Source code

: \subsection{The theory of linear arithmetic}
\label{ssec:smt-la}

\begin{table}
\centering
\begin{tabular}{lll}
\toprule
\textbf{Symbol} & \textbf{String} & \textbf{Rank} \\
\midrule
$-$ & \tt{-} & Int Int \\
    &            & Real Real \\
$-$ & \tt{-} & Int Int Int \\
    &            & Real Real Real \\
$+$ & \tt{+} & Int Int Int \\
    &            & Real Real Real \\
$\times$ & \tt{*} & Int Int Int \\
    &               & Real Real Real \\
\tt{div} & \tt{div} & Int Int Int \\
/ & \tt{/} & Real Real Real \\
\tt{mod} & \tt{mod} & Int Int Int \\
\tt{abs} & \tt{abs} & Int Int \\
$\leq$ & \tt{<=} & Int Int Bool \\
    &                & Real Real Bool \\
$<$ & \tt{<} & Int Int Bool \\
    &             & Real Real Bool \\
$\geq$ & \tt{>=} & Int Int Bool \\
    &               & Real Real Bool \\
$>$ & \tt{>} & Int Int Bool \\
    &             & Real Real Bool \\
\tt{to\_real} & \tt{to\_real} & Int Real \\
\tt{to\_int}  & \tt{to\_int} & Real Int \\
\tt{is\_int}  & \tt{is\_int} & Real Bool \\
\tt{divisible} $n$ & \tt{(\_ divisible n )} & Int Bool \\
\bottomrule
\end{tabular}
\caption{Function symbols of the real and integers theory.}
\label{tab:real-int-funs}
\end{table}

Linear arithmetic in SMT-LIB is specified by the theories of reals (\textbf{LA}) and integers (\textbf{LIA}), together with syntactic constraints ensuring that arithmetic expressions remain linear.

=== To do ===
Your answer must be the records themselves, output again exactly.

=== Response box ===
Source code

: \subsection{The theory of linear arithmetic}
\label{ssec:smt-la}

\begin{table}
\centering
\begin{tabular}{lll}
\toprule
\textbf{Symbol} & \textbf{String} & \textbf{Rank} \\
\midrule
$-$ & \tt{-} & Int Int \\
    &            & Real Real \\
$-$ & \tt{-} & Int Int Int \\
    &            & Real Real Real \\
$+$ & \tt{+} & Int Int Int \\
    &            & Real Real Real \\
$\times$ & \tt{*} & Int Int Int \\
    &               & Real Real Real \\
\tt{div} & \tt{div} & Int Int Int \\
/ & \tt{/} & Real Real Real \\
\tt{mod} & \tt{mod} & Int Int Int \\
\tt{abs} & \tt{abs} & Int Int \\
$\leq$ & \tt{<=} & Int Int Bool \\
    &                & Real Real Bool \\
$<$ & \tt{<} & Int Int Bool \\
    &             & Real Real Bool \\
$\geq$ & \tt{>=} & Int Int Bool \\
    &               & Real Real Bool \\
$>$ & \tt{>} & Int Int Bool \\
    &             & Real Real Bool \\
\tt{to\_real} & \tt{to\_real} & Int Real \\
\tt{to\_int}  & \tt{to\_int} & Real Int \\
\tt{is\_int}  & \tt{is\_int} & Real Bool \\
\tt{divisible} $n$ & \tt{(\_ divisible n )} & Int Bool \\
\bottomrule
\end{tabular}
\caption{Function symbols of the real and integers theory.}
\label{tab:real-int-funs}
\end{table}

Linear arithmetic in SMT-LIB is specified by the theories of reals (\textbf{LA}) and integers (\textbf{LIA}), together with syntactic constraints ensuring that arithmetic expressions remain linear.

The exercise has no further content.